I was in my gym parking lot the other morning, though. I had worn Pirelli Trofeo RS tires. It was in the 40s. There was very light rain that had coated the surface of the parking lot.

It is one of those resurfaced parking lots that the owners do to save money. You have seen them. They put a coating over the entire thing, cracks and all, and then repaint the stripes. When I was a police officer, I remember an emergency response into a neighborhood of townhomes that had this sort of resurfaced parking lot. It was the first time I remember anything about the coefficient of friction on such a surface. It was wet. I came in fast. I slid right past where I had to turn and had to back up and then turn. Thankfully, nobody saw me, and nobody was hurt.

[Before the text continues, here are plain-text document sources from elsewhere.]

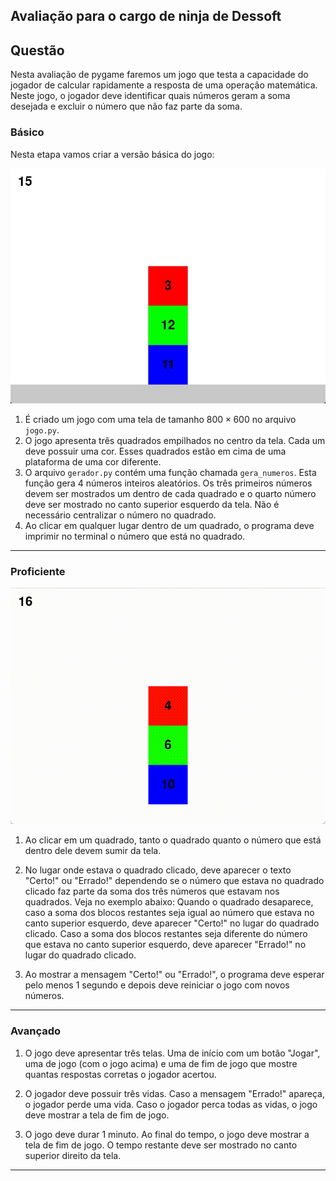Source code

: ## Avaliação para o cargo de ninja de Dessoft

## Questão

Nesta avaliação de pygame faremos um jogo que testa a capacidade do jogador de calcular rapidamente a resposta de uma operação matemática. Neste jogo, o jogador deve identificar quais números geram a soma desejada e excluir o número que não faz parte da soma.

### Básico

Nesta etapa vamos criar a versão básica do jogo:

<img src="conceitoc.jpg" width="680"/>

1. É criado um jogo com uma tela de tamanho $800\times 600$ no arquivo `jogo.py`.
2. O jogo apresenta três quadrados empilhados no centro da tela. Cada um deve possuir uma cor. Esses quadrados estão em cima de uma plataforma de uma cor diferente.
3. O arquivo `gerador.py` contém uma função chamada `gera_numeros`. Esta função gera 4 números inteiros aleatórios. Os três primeiros números devem ser mostrados um dentro de cada quadrado e o quarto número deve ser mostrado no canto superior esquerdo da tela. Não é necessário centralizar o número no quadrado.
4. Ao clicar em qualquer lugar dentro de um quadrado, o programa deve imprimir no terminal o número que está no quadrado.

___

### Proficiente

<img src="jogo_b.gif" width="680"/>

1. Ao clicar em um quadrado, tanto o quadrado quanto o número que está dentro dele devem sumir da tela.

2. No lugar onde estava o quadrado clicado, deve aparecer o texto "Certo!" ou "Errado!" dependendo se o número que estava no quadrado clicado faz parte da soma dos três números que estavam nos quadrados. Veja no exemplo abaixo: Quando o quadrado desaparece, caso a soma dos blocos restantes seja igual ao número que estava no canto superior esquerdo, deve aparecer "Certo!" no lugar do quadrado clicado. Caso a soma dos blocos restantes seja diferente do número que estava no canto superior esquerdo, deve aparecer "Errado!" no lugar do quadrado clicado.

3. Ao mostrar a mensagem "Certo!" ou "Errado!", o programa deve esperar pelo menos 1 segundo e depois deve reiniciar o jogo com novos números.

___

### Avançado

1. O jogo deve apresentar três telas. Uma de início com um botão "Jogar", uma de jogo (com o jogo acima) e uma de fim de jogo que mostre quantas respostas corretas o jogador acertou.

2. O jogador deve possuir três vidas. Caso a mensagem "Errado!" apareça, o jogador perde uma vida. Caso o jogador perca todas as vidas, o jogo deve mostrar a tela de fim de jogo.

4. O jogo deve durar 1 minuto. Ao final do tempo, o jogo deve mostrar a tela de fim de jogo. O tempo restante deve ser mostrado no canto superior direito da tela.

___
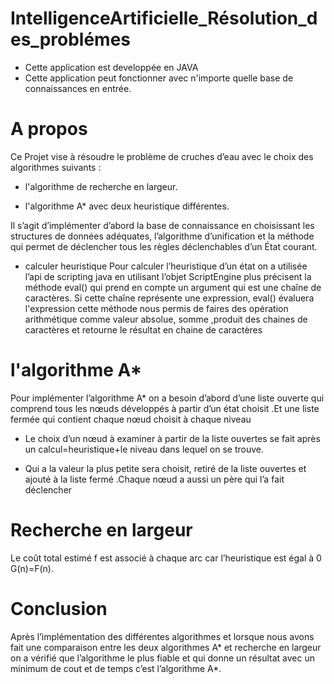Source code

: # IntelligenceArtificielle_Résolution_des_problémes

- Cette application est developpée en JAVA
- Cette application peut fonctionner avec n'importe quelle base de connaissances en entrée.

# A propos

Ce Projet vise à résoudre le problème de cruches d’eau avec le choix des
algorithmes suivants :

- l'algorithme de recherche en largeur.

- l'algorithme A* avec deux heuristique différentes.

Il s’agit d’implémenter d’abord la base de connaissance en choisissant
les structures de données adéquates, l’algorithme d’unification et la
méthode qui permet de déclencher tous les règles déclenchables d’un
État courant.

- calculer heuristique
Pour calculer l’heuristique d’un état on a utilisée l’api de scripting java en utilisant
l’objet ScriptEngine plus précisent la méthode eval() qui prend en compte un
argument qui est une chaîne de caractères. Si cette chaîne représente une
expression, eval() évaluera l'expression cette méthode nous permis de faires des
opération arithmétique comme valeur absolue, somme ,produit des chaines de
caractères et retourne le résultat en chaine de caractères

# l'algorithme A* 

Pour implémenter l’algorithme A* on a besoin d’abord d’une liste ouverte qui
comprend tous les nœuds développés à partir d’un état choisit .Et une liste
fermée qui contient chaque nœud choisit à chaque niveau

- Le choix d’un nœud à examiner à partir de la liste ouvertes se fait après
un calcul=heuristique+le niveau dans lequel on se trouve.

- Qui a la valeur la plus petite sera choisit, retiré de la liste ouvertes et ajouté à
la liste fermé .Chaque nœud a aussi un père qui l’a fait déclencher


# Recherche en largeur

Le coût total estimé f est associé à chaque arc car l’heuristique est égal à 0
G(n)=F(n).

# Conclusion

Après l’implémentation des différentes algorithmes et lorsque nous avons fait
une comparaison entre les deux algorithmes A* et recherche en largeur on a
vérifié que l’algorithme le plus fiable et qui donne un résultat avec un minimum
de cout et de temps c’est l’algorithme A*.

So back to the gym parking lot. These are Trofeo tires, not PS4S, but I decided to push the throttle about 20% as I turned right in the parking lot. I was driving very, very slowly, as I knew these tires were slippery. The car immediately turned right and I took my foot off the gas and began to reduce steering input, but the car still rotated. Instead of a 90 degree right turn, the car rotated about 150 degrees, requiring actual counter steering to go in the direction I wanted.

This was at very low speed with very low throttle input. There were curbs at either side, and I did not want to risk my car/wheel/tire unnecessarily.

When I got out onto the road, I used the right turn yield (don't stop) and even though this was not the slippery, resurfaced asphalt, the combination of cold and wet meant that I was steering with the wheel and the thottle even at very low throttle inputs. I mean, I still had to accelerate. The speed limit on the road onto which I was turning was 55 mph.

I can totally get why a newbie in a 911 with a car he had never driven before in a low traction situation gave it a little too much pedal and smacked a curb. The engine is in the rear, not mid-engine. It is actually in the rear. 911s all have more than adequate horsepower, even though we do not know which model this is. And most folks cannot drive.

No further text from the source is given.